EXERCISE OBJECTIVE: The full set of entries below, restated word for word and stripped of images, is the expected result.

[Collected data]
* * * *

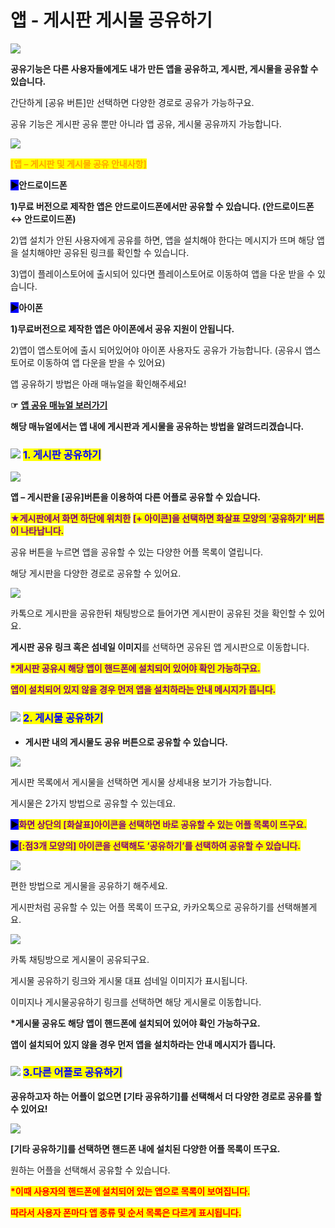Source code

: # 앱 - 게시판 게시물 공유하기

![](https://wp.swing2app.co.kr/wp-content/uploads/2018/10/%EA%B2%8C%EC%8B%9C%ED%8C%90-%EA%B3%B5%EC%9C%A0-1024x282.png)

**공유기능은 다른 사용자들에게도 내가 만든 앱을 공유하고, 게시판, 게시물을 공유할 수 있습니다.**&#x20;

간단하게 \[공유 버튼]만 선택하면 다양한 경로로 공유가 가능하구요.

공유 기능은 게시판 공유 뿐만 아니라 앱 공유, 게시물 공유까지 가능합니다.

![](https://wp.swing2app.co.kr/wp-content/uploads/2021/03/%EC%A4%84%EB%9D%BC%EC%9D%B8.png)

<mark style="color:orange;">**\[앱 – 게시판 및 게시물 공유 안내사항]**</mark>

<mark style="background-color:blue;">**▶**</mark>**안드로이드폰**

**1)무료 버전으로 제작한 앱은  안드로이드폰에서만 공유할 수 있습니다. (안드로이드폰 ↔ 안드로이드폰)**

2\)앱 설치가 안된 사용자에게 공유를 하면, 앱을 설치해야 한다는 메시지가 뜨며 해당 앱을 설치해야만 공유된 링크를 확인할 수 있습니다.&#x20;

3\)앱이 플레이스토어에 출시되어 있다면 플레이스토어로 이동하여 앱을 다운 받을 수 있습니다.



<mark style="background-color:blue;">**▶**</mark>**아이폰**&#x20;

**1)무료버전으로 제작한  앱은 아이폰에서 공유 지원이 안됩니다.**

2\)앱이 앱스토어에 출시 되어있어야 아이폰 사용자도 공유가 가능합니다. (공유시 앱스토어로 이동하여 앱 다운을 받을 수 있어요)

앱 공유하기 방법은 아래 매뉴얼을 확인해주세요!

**☞** [**앱 공유 매뉴얼 보러가기**](../v2/pagemenu/appshare.md)

**해당 매뉴얼에서는 앱 내에 게시판과 게시물을 공유하는 방법을 알려드리겠습니다.**&#x20;



### ![](https://wp.swing2app.co.kr/wp-content/uploads/2020/04/%EB%8B%A8%EB%9D%BD1-1.png) <mark style="color:blue;">**1. 게시판 공유하기**</mark>

![](https://wp.swing2app.co.kr/wp-content/uploads/2018/10/%EA%B2%8C%EC%8B%9C%ED%8C%90%EA%B3%B5%EC%9C%A01.png)

**앱 – 게시판을 \[공유]버튼을 이용하여 다른 어플로 공유할 수 있습니다.**

<mark style="color:purple;">**★게시판에서 화면 하단에 위치한**</mark> <mark style="color:purple;"></mark> <mark style="color:purple;">**\[+ 아이콘]을 선택하면 화살표 모양의 ‘공유하기’ 버튼이 나타납니다.**</mark>

공유 버튼을 누르면 앱을 공유할 수 있는 다양한 어플 목록이 열립니다.

해당 게시판을 다양한 경로로 공유할 수 있어요.



![](https://wp.swing2app.co.kr/wp-content/uploads/2018/10/%EA%B2%8C%EC%8B%9C%ED%8C%90%EA%B3%B5%EC%9C%A02-1.png)

카톡으로 게시판을 공유한뒤 채팅방으로 들어가면 게시판이 공유된 것을 확인할 수 있어요.

**게시판 공유 링크 혹은 섬네일 이미지**를 선택하면 공유된 앱 게시판으로 이동합니다.&#x20;

<mark style="color:purple;">**\*게시판 공유시 해당 앱이 핸드폰에 설치되어 있어야 확인 가능하구요.**</mark>

<mark style="color:purple;">**앱이 설치되어 있지 않을 경우 먼저 앱을 설치하라는 안내 메시지가 뜹니다.**</mark>



### ![](https://wp.swing2app.co.kr/wp-content/uploads/2020/04/%EB%8B%A8%EB%9D%BD1-1.png) <mark style="color:blue;">**2. 게시물 공유하기**</mark>

* **게시판 내의 게시물도 공유 버튼으로 공유할 수 있습니다.**

![](https://wp.swing2app.co.kr/wp-content/uploads/2018/10/%EA%B2%8C%EC%8B%9C%EB%AC%BC%EA%B3%B5%EC%9C%A01-1.png)

게시판 목록에서 게시물을 선택하면 게시물 상세내용 보기가 가능합니다.

게시물은 2가지 방법으로 공유할 수 있는데요.

<mark style="background-color:blue;">**▶**</mark><mark style="color:purple;">**화면 상단의 \[화살표]아이콘을 선택하면 바로 공유할 수 있는 어플 목록이 뜨구요.**</mark>

<mark style="background-color:blue;">**▶**</mark><mark style="color:purple;">**\[:점3개 모양의] 아이콘을 선택해도 ‘공유하기’를 선택하여 공유할 수 있습니다.**</mark>



![](https://wp.swing2app.co.kr/wp-content/uploads/2018/10/%EA%B2%8C%EC%8B%9C%EB%AC%BC%EA%B3%B5%EC%9C%A02.png)

편한 방법으로 게시물을 공유하기 해주세요.

게시판처럼 공유할 수 있는 어플 목록이 뜨구요, 카카오톡으로 공유하기를 선택해볼게요.&#x20;



![](https://wp.swing2app.co.kr/wp-content/uploads/2018/10/%EA%B2%8C%EC%8B%9C%EB%AC%BC%EA%B3%B5%EC%9C%A03-1.png)

카톡 채팅방으로 게시물이 공유되구요.

게시물 공유하기 링크와 게시물 대표 섬네일 이미지가 표시됩니다.

이미지나 게시물공유하기 링크를 선택하면 해당 게시물로 이동합니다.

**\*게시물 공유도 해당 앱이 핸드폰에 설치되어 있어야 확인 가능하구요.**

**앱이 설치되어 있지 않을 경우 먼저 앱을 설치하라는 안내 메시지가 뜹니다.**



### ![](https://wp.swing2app.co.kr/wp-content/uploads/2020/04/%EB%8B%A8%EB%9D%BD1-1.png) <mark style="color:blue;">**3.다른 어플로 공유하기**</mark>

**공유하고자 하는 어플이 없으면 \[기타 공유하기]를 선택해서 더 다양한 경로로 공유를 할 수 있어요!**

![](https://wp.swing2app.co.kr/wp-content/uploads/2018/10/%EA%B2%8C%EC%8B%9C%EB%AC%BC%EA%B3%B5%EC%9C%A04.png)

**\[기타 공유하기]를 선택하면 핸드폰 내에 설치된 다양한 어플 목록이 뜨구요.**

원하는 어플을 선택해서 공유할 수 있습니다.

<mark style="color:red;">**\*이때 사용자의 핸드폰에 설치되어 있는 앱으로 목록이 보여집니다.**</mark>

<mark style="color:red;">**따라서 사용자 폰마다 앱 종류 및 순서 목록은 다르게 표시됩니다.**</mark>&#x20;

* * * *

SOLVED EXERCISE:
Source code

: # 앱 - 게시판 게시물 공유하기

![](https://wp.swing2app.co.kr/wp-content/uploads/2018/10/%EA%B2%8C%EC%8B%9C%ED%8C%90-%EA%B3%B5%EC%9C%A0-1024x282.png)

**공유기능은 다른 사용자들에게도 내가 만든 앱을 공유하고, 게시판, 게시물을 공유할 수 있습니다.**&#x20;

간단하게 \[공유 버튼]만 선택하면 다양한 경로로 공유가 가능하구요.

공유 기능은 게시판 공유 뿐만 아니라 앱 공유, 게시물 공유까지 가능합니다.

![](https://wp.swing2app.co.kr/wp-content/uploads/2021/03/%EC%A4%84%EB%9D%BC%EC%9D%B8.png)

<mark style="color:orange;">**\[앱 – 게시판 및 게시물 공유 안내사항]**</mark>

<mark style="background-color:blue;">**▶**</mark>**안드로이드폰**

**1)무료 버전으로 제작한 앱은  안드로이드폰에서만 공유할 수 있습니다. (안드로이드폰 ↔ 안드로이드폰)**

2\)앱 설치가 안된 사용자에게 공유를 하면, 앱을 설치해야 한다는 메시지가 뜨며 해당 앱을 설치해야만 공유된 링크를 확인할 수 있습니다.&#x20;

3\)앱이 플레이스토어에 출시되어 있다면 플레이스토어로 이동하여 앱을 다운 받을 수 있습니다.



<mark style="background-color:blue;">**▶**</mark>**아이폰**&#x20;

**1)무료버전으로 제작한  앱은 아이폰에서 공유 지원이 안됩니다.**

2\)앱이 앱스토어에 출시 되어있어야 아이폰 사용자도 공유가 가능합니다. (공유시 앱스토어로 이동하여 앱 다운을 받을 수 있어요)

앱 공유하기 방법은 아래 매뉴얼을 확인해주세요!

**☞** [**앱 공유 매뉴얼 보러가기**](../v2/pagemenu/appshare.md)

**해당 매뉴얼에서는 앱 내에 게시판과 게시물을 공유하는 방법을 알려드리겠습니다.**&#x20;



### ![](https://wp.swing2app.co.kr/wp-content/uploads/2020/04/%EB%8B%A8%EB%9D%BD1-1.png) <mark style="color:blue;">**1. 게시판 공유하기**</mark>

![](https://wp.swing2app.co.kr/wp-content/uploads/2018/10/%EA%B2%8C%EC%8B%9C%ED%8C%90%EA%B3%B5%EC%9C%A01.png)

**앱 – 게시판을 \[공유]버튼을 이용하여 다른 어플로 공유할 수 있습니다.**

<mark style="color:purple;">**★게시판에서 화면 하단에 위치한**</mark> <mark style="color:purple;"></mark> <mark style="color:purple;">**\[+ 아이콘]을 선택하면 화살표 모양의 ‘공유하기’ 버튼이 나타납니다.**</mark>

공유 버튼을 누르면 앱을 공유할 수 있는 다양한 어플 목록이 열립니다.

해당 게시판을 다양한 경로로 공유할 수 있어요.



![](https://wp.swing2app.co.kr/wp-content/uploads/2018/10/%EA%B2%8C%EC%8B%9C%ED%8C%90%EA%B3%B5%EC%9C%A02-1.png)

카톡으로 게시판을 공유한뒤 채팅방으로 들어가면 게시판이 공유된 것을 확인할 수 있어요.

**게시판 공유 링크 혹은 섬네일 이미지**를 선택하면 공유된 앱 게시판으로 이동합니다.&#x20;

<mark style="color:purple;">**\*게시판 공유시 해당 앱이 핸드폰에 설치되어 있어야 확인 가능하구요.**</mark>

<mark style="color:purple;">**앱이 설치되어 있지 않을 경우 먼저 앱을 설치하라는 안내 메시지가 뜹니다.**</mark>



### ![](https://wp.swing2app.co.kr/wp-content/uploads/2020/04/%EB%8B%A8%EB%9D%BD1-1.png) <mark style="color:blue;">**2. 게시물 공유하기**</mark>

* **게시판 내의 게시물도 공유 버튼으로 공유할 수 있습니다.**

![](https://wp.swing2app.co.kr/wp-content/uploads/2018/10/%EA%B2%8C%EC%8B%9C%EB%AC%BC%EA%B3%B5%EC%9C%A01-1.png)

게시판 목록에서 게시물을 선택하면 게시물 상세내용 보기가 가능합니다.

게시물은 2가지 방법으로 공유할 수 있는데요.

<mark style="background-color:blue;">**▶**</mark><mark style="color:purple;">**화면 상단의 \[화살표]아이콘을 선택하면 바로 공유할 수 있는 어플 목록이 뜨구요.**</mark>

<mark style="background-color:blue;">**▶**</mark><mark style="color:purple;">**\[:점3개 모양의] 아이콘을 선택해도 ‘공유하기’를 선택하여 공유할 수 있습니다.**</mark>



![](https://wp.swing2app.co.kr/wp-content/uploads/2018/10/%EA%B2%8C%EC%8B%9C%EB%AC%BC%EA%B3%B5%EC%9C%A02.png)

편한 방법으로 게시물을 공유하기 해주세요.

게시판처럼 공유할 수 있는 어플 목록이 뜨구요, 카카오톡으로 공유하기를 선택해볼게요.&#x20;



![](https://wp.swing2app.co.kr/wp-content/uploads/2018/10/%EA%B2%8C%EC%8B%9C%EB%AC%BC%EA%B3%B5%EC%9C%A03-1.png)

카톡 채팅방으로 게시물이 공유되구요.

게시물 공유하기 링크와 게시물 대표 섬네일 이미지가 표시됩니다.

이미지나 게시물공유하기 링크를 선택하면 해당 게시물로 이동합니다.

**\*게시물 공유도 해당 앱이 핸드폰에 설치되어 있어야 확인 가능하구요.**

**앱이 설치되어 있지 않을 경우 먼저 앱을 설치하라는 안내 메시지가 뜹니다.**



### ![](https://wp.swing2app.co.kr/wp-content/uploads/2020/04/%EB%8B%A8%EB%9D%BD1-1.png) <mark style="color:blue;">**3.다른 어플로 공유하기**</mark>

**공유하고자 하는 어플이 없으면 \[기타 공유하기]를 선택해서 더 다양한 경로로 공유를 할 수 있어요!**

![](https://wp.swing2app.co.kr/wp-content/uploads/2018/10/%EA%B2%8C%EC%8B%9C%EB%AC%BC%EA%B3%B5%EC%9C%A04.png)

**\[기타 공유하기]를 선택하면 핸드폰 내에 설치된 다양한 어플 목록이 뜨구요.**

원하는 어플을 선택해서 공유할 수 있습니다.

<mark style="color:red;">**\*이때 사용자의 핸드폰에 설치되어 있는 앱으로 목록이 보여집니다.**</mark>

<mark style="color:red;">**따라서 사용자 폰마다 앱 종류 및 순서 목록은 다르게 표시됩니다.**</mark>&#x20;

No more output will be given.